About this task » Below are lines of data, and only some are wanted. Please repeat exactly those from the line that has "3-1. 소스 코드와 명령어" through the line that has "저급 언어로 변환된 코드".

Entries provided »

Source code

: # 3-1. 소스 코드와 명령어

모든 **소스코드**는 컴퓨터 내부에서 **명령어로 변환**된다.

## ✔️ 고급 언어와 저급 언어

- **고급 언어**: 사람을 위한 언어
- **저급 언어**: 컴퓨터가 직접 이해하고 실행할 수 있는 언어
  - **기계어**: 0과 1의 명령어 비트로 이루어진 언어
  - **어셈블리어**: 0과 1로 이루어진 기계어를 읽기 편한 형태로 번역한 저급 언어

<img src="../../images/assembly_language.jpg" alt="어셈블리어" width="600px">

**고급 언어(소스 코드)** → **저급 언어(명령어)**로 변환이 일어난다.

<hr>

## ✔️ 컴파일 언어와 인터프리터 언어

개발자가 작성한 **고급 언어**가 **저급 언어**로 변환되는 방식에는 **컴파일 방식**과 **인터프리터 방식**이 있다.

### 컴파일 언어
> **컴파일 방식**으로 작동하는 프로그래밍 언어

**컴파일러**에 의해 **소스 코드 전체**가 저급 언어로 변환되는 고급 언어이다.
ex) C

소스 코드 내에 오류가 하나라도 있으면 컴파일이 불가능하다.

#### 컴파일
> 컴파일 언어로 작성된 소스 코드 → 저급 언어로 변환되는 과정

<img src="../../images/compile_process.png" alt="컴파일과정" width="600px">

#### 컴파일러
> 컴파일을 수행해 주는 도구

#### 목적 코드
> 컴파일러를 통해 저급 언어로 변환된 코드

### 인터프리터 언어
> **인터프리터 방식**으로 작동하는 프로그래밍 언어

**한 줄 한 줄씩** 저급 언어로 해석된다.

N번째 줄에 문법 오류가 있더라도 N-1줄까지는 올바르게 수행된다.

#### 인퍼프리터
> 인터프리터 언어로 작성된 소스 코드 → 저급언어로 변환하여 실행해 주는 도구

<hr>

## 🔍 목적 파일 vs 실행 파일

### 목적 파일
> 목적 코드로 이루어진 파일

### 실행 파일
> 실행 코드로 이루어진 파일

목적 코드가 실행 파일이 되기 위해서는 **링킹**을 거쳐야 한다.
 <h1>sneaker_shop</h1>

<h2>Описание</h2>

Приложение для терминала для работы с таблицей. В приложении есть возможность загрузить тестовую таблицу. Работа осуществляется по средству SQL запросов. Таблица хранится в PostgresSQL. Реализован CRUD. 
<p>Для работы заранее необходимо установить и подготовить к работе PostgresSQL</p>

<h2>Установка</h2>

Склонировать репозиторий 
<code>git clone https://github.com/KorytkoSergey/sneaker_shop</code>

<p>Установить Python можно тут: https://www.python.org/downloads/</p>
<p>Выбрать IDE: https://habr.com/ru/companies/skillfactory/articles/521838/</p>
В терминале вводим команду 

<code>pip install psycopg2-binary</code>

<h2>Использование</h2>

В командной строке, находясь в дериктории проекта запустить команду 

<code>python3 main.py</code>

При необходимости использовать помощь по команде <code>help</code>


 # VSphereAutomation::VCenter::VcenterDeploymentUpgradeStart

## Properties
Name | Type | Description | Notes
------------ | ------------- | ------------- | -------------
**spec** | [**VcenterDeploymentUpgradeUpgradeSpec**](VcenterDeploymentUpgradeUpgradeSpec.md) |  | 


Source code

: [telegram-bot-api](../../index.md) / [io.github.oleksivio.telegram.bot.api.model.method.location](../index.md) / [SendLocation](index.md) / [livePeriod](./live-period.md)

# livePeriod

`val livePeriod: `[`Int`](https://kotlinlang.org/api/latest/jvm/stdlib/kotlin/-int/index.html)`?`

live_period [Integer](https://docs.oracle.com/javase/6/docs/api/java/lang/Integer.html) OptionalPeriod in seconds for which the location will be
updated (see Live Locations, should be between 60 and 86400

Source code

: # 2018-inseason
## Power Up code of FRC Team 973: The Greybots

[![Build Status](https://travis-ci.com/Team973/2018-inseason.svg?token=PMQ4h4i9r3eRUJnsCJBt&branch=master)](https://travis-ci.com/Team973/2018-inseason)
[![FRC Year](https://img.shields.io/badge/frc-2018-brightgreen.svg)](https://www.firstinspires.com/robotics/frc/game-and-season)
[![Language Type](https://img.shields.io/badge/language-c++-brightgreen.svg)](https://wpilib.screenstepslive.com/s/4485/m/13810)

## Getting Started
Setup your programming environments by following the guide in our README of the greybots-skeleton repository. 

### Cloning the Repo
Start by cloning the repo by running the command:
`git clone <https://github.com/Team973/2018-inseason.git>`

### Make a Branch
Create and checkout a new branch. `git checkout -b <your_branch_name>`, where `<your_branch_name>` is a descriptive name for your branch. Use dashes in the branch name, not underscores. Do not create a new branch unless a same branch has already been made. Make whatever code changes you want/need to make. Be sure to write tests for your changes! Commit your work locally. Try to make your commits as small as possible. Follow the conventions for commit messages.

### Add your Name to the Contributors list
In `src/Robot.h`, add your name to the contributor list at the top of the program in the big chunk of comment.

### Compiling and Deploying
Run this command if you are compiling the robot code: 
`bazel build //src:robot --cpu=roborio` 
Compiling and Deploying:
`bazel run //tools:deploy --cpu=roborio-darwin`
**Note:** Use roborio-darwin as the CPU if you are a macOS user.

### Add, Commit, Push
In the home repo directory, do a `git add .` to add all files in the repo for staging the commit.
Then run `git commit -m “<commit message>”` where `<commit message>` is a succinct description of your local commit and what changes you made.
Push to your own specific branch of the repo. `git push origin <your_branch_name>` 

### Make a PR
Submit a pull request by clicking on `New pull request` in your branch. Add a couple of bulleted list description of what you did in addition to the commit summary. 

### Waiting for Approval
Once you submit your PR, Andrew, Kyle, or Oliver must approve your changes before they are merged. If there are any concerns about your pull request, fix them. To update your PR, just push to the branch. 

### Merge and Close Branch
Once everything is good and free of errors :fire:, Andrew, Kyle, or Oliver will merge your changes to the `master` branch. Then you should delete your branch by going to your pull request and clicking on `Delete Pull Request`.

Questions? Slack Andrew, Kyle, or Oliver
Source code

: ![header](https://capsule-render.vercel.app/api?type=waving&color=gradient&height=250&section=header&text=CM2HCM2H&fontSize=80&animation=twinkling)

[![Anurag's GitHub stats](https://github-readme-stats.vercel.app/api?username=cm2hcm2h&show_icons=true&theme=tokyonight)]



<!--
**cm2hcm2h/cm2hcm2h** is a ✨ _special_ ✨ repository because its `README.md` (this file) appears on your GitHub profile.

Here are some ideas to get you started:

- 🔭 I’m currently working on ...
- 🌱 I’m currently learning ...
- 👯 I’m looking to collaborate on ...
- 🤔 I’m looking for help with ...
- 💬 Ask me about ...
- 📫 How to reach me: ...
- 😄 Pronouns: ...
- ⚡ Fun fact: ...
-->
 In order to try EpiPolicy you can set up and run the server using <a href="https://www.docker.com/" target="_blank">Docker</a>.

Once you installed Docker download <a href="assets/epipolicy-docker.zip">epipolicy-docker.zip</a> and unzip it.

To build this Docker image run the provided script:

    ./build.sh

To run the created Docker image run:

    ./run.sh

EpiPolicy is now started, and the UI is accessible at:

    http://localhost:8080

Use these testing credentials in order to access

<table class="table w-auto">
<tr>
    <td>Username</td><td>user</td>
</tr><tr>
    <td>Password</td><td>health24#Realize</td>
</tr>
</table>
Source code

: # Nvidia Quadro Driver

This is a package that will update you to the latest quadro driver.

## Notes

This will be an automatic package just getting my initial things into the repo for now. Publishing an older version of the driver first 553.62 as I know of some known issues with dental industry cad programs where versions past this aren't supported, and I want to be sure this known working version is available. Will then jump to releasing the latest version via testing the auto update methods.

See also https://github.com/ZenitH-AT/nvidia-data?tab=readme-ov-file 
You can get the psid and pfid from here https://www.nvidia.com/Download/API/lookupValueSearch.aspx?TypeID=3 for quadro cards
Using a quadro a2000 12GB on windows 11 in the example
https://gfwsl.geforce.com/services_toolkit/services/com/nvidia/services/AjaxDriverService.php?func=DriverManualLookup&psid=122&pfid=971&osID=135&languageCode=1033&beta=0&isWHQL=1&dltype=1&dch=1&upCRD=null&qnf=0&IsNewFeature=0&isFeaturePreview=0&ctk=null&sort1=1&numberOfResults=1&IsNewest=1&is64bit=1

Task output »
: # 3-1. 소스 코드와 명령어

모든 **소스코드**는 컴퓨터 내부에서 **명령어로 변환**된다.

## ✔️ 고급 언어와 저급 언어

- **고급 언어**: 사람을 위한 언어
- **저급 언어**: 컴퓨터가 직접 이해하고 실행할 수 있는 언어
  - **기계어**: 0과 1의 명령어 비트로 이루어진 언어
  - **어셈블리어**: 0과 1로 이루어진 기계어를 읽기 편한 형태로 번역한 저급 언어

<img src="../../images/assembly_language.jpg" alt="어셈블리어" width="600px">

**고급 언어(소스 코드)** → **저급 언어(명령어)**로 변환이 일어난다.

<hr>

## ✔️ 컴파일 언어와 인터프리터 언어

개발자가 작성한 **고급 언어**가 **저급 언어**로 변환되는 방식에는 **컴파일 방식**과 **인터프리터 방식**이 있다.

### 컴파일 언어
> **컴파일 방식**으로 작동하는 프로그래밍 언어

**컴파일러**에 의해 **소스 코드 전체**가 저급 언어로 변환되는 고급 언어이다.
ex) C

소스 코드 내에 오류가 하나라도 있으면 컴파일이 불가능하다.

#### 컴파일
> 컴파일 언어로 작성된 소스 코드 → 저급 언어로 변환되는 과정

<img src="../../images/compile_process.png" alt="컴파일과정" width="600px">

#### 컴파일러
> 컴파일을 수행해 주는 도구

#### 목적 코드
> 컴파일러를 통해 저급 언어로 변환된 코드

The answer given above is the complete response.